What is expected: Give the entries below again, word for word, and leave out the images.

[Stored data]

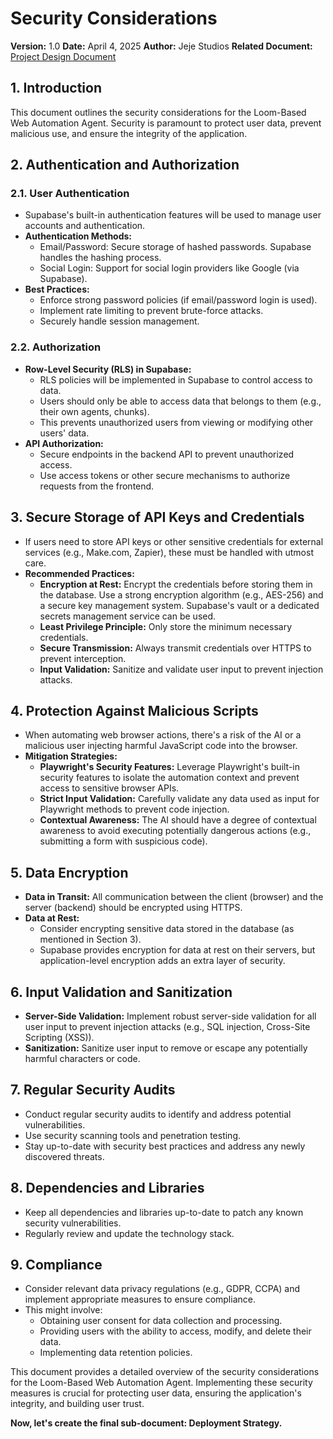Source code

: # Security Considerations

**Version:** 1.0
**Date:** April 4, 2025
**Author:** Jeje Studios
**Related Document:** [Project Design Document](./README.md)

## 1. Introduction

This document outlines the security considerations for the Loom-Based Web Automation Agent. Security is paramount to protect user data, prevent malicious use, and ensure the integrity of the application.

## 2. Authentication and Authorization

### 2.1. User Authentication

* Supabase's built-in authentication features will be used to manage user accounts and authentication.
* **Authentication Methods:**
    * Email/Password: Secure storage of hashed passwords. Supabase handles the hashing process.
    * Social Login: Support for social login providers like Google (via Supabase).
* **Best Practices:**
    * Enforce strong password policies (if email/password login is used).
    * Implement rate limiting to prevent brute-force attacks.
    * Securely handle session management.

### 2.2. Authorization

* **Row-Level Security (RLS) in Supabase:**
    * RLS policies will be implemented in Supabase to control access to data.
    * Users should only be able to access data that belongs to them (e.g., their own agents, chunks).
    * This prevents unauthorized users from viewing or modifying other users' data.
* **API Authorization:**
    * Secure endpoints in the backend API to prevent unauthorized access.
    * Use access tokens or other secure mechanisms to authorize requests from the frontend.

## 3. Secure Storage of API Keys and Credentials

* If users need to store API keys or other sensitive credentials for external services (e.g., Make.com, Zapier), these must be handled with utmost care.
* **Recommended Practices:**
    * **Encryption at Rest:** Encrypt the credentials before storing them in the database. Use a strong encryption algorithm (e.g., AES-256) and a secure key management system. Supabase's vault or a dedicated secrets management service can be used.
    * **Least Privilege Principle:** Only store the minimum necessary credentials.
    * **Secure Transmission:** Always transmit credentials over HTTPS to prevent interception.
    * **Input Validation:** Sanitize and validate user input to prevent injection attacks.

## 4. Protection Against Malicious Scripts

* When automating web browser actions, there's a risk of the AI or a malicious user injecting harmful JavaScript code into the browser.
* **Mitigation Strategies:**
    * **Playwright's Security Features:** Leverage Playwright's built-in security features to isolate the automation context and prevent access to sensitive browser APIs.
    * **Strict Input Validation:** Carefully validate any data used as input for Playwright methods to prevent code injection.
    * **Contextual Awareness:** The AI should have a degree of contextual awareness to avoid executing potentially dangerous actions (e.g., submitting a form with suspicious code).

## 5. Data Encryption

* **Data in Transit:** All communication between the client (browser) and the server (backend) should be encrypted using HTTPS.
* **Data at Rest:**
    * Consider encrypting sensitive data stored in the database (as mentioned in Section 3).
    * Supabase provides encryption for data at rest on their servers, but application-level encryption adds an extra layer of security.

## 6. Input Validation and Sanitization

* **Server-Side Validation:** Implement robust server-side validation for all user input to prevent injection attacks (e.g., SQL injection, Cross-Site Scripting (XSS)).
* **Sanitization:** Sanitize user input to remove or escape any potentially harmful characters or code.

## 7. Regular Security Audits

* Conduct regular security audits to identify and address potential vulnerabilities.
* Use security scanning tools and penetration testing.
* Stay up-to-date with security best practices and address any newly discovered threats.

## 8. Dependencies and Libraries

* Keep all dependencies and libraries up-to-date to patch any known security vulnerabilities.
* Regularly review and update the technology stack.

## 9. Compliance

* Consider relevant data privacy regulations (e.g., GDPR, CCPA) and implement appropriate measures to ensure compliance.
* This might involve:
    * Obtaining user consent for data collection and processing.
    * Providing users with the ability to access, modify, and delete their data.
    * Implementing data retention policies.

This document provides a detailed overview of the security considerations for the Loom-Based Web Automation Agent. Implementing these security measures is crucial for protecting user data, ensuring the application's integrity, and building user trust.

**Now, let's create the final sub-document: Deployment Strategy.**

Exercise result:
Source code

: # Security Considerations

**Version:** 1.0
**Date:** April 4, 2025
**Author:** Jeje Studios
**Related Document:** [Project Design Document](./README.md)

## 1. Introduction

This document outlines the security considerations for the Loom-Based Web Automation Agent. Security is paramount to protect user data, prevent malicious use, and ensure the integrity of the application.

## 2. Authentication and Authorization

### 2.1. User Authentication

* Supabase's built-in authentication features will be used to manage user accounts and authentication.
* **Authentication Methods:**
    * Email/Password: Secure storage of hashed passwords. Supabase handles the hashing process.
    * Social Login: Support for social login providers like Google (via Supabase).
* **Best Practices:**
    * Enforce strong password policies (if email/password login is used).
    * Implement rate limiting to prevent brute-force attacks.
    * Securely handle session management.

### 2.2. Authorization

* **Row-Level Security (RLS) in Supabase:**
    * RLS policies will be implemented in Supabase to control access to data.
    * Users should only be able to access data that belongs to them (e.g., their own agents, chunks).
    * This prevents unauthorized users from viewing or modifying other users' data.
* **API Authorization:**
    * Secure endpoints in the backend API to prevent unauthorized access.
    * Use access tokens or other secure mechanisms to authorize requests from the frontend.

## 3. Secure Storage of API Keys and Credentials

* If users need to store API keys or other sensitive credentials for external services (e.g., Make.com, Zapier), these must be handled with utmost care.
* **Recommended Practices:**
    * **Encryption at Rest:** Encrypt the credentials before storing them in the database. Use a strong encryption algorithm (e.g., AES-256) and a secure key management system. Supabase's vault or a dedicated secrets management service can be used.
    * **Least Privilege Principle:** Only store the minimum necessary credentials.
    * **Secure Transmission:** Always transmit credentials over HTTPS to prevent interception.
    * **Input Validation:** Sanitize and validate user input to prevent injection attacks.

## 4. Protection Against Malicious Scripts

* When automating web browser actions, there's a risk of the AI or a malicious user injecting harmful JavaScript code into the browser.
* **Mitigation Strategies:**
    * **Playwright's Security Features:** Leverage Playwright's built-in security features to isolate the automation context and prevent access to sensitive browser APIs.
    * **Strict Input Validation:** Carefully validate any data used as input for Playwright methods to prevent code injection.
    * **Contextual Awareness:** The AI should have a degree of contextual awareness to avoid executing potentially dangerous actions (e.g., submitting a form with suspicious code).

## 5. Data Encryption

* **Data in Transit:** All communication between the client (browser) and the server (backend) should be encrypted using HTTPS.
* **Data at Rest:**
    * Consider encrypting sensitive data stored in the database (as mentioned in Section 3).
    * Supabase provides encryption for data at rest on their servers, but application-level encryption adds an extra layer of security.

## 6. Input Validation and Sanitization

* **Server-Side Validation:** Implement robust server-side validation for all user input to prevent injection attacks (e.g., SQL injection, Cross-Site Scripting (XSS)).
* **Sanitization:** Sanitize user input to remove or escape any potentially harmful characters or code.

## 7. Regular Security Audits

* Conduct regular security audits to identify and address potential vulnerabilities.
* Use security scanning tools and penetration testing.
* Stay up-to-date with security best practices and address any newly discovered threats.

## 8. Dependencies and Libraries

* Keep all dependencies and libraries up-to-date to patch any known security vulnerabilities.
* Regularly review and update the technology stack.

## 9. Compliance

* Consider relevant data privacy regulations (e.g., GDPR, CCPA) and implement appropriate measures to ensure compliance.
* This might involve:
    * Obtaining user consent for data collection and processing.
    * Providing users with the ability to access, modify, and delete their data.
    * Implementing data retention policies.

This document provides a detailed overview of the security considerations for the Loom-Based Web Automation Agent. Implementing these security measures is crucial for protecting user data, ensuring the application's integrity, and building user trust.

**Now, let's create the final sub-document: Deployment Strategy.**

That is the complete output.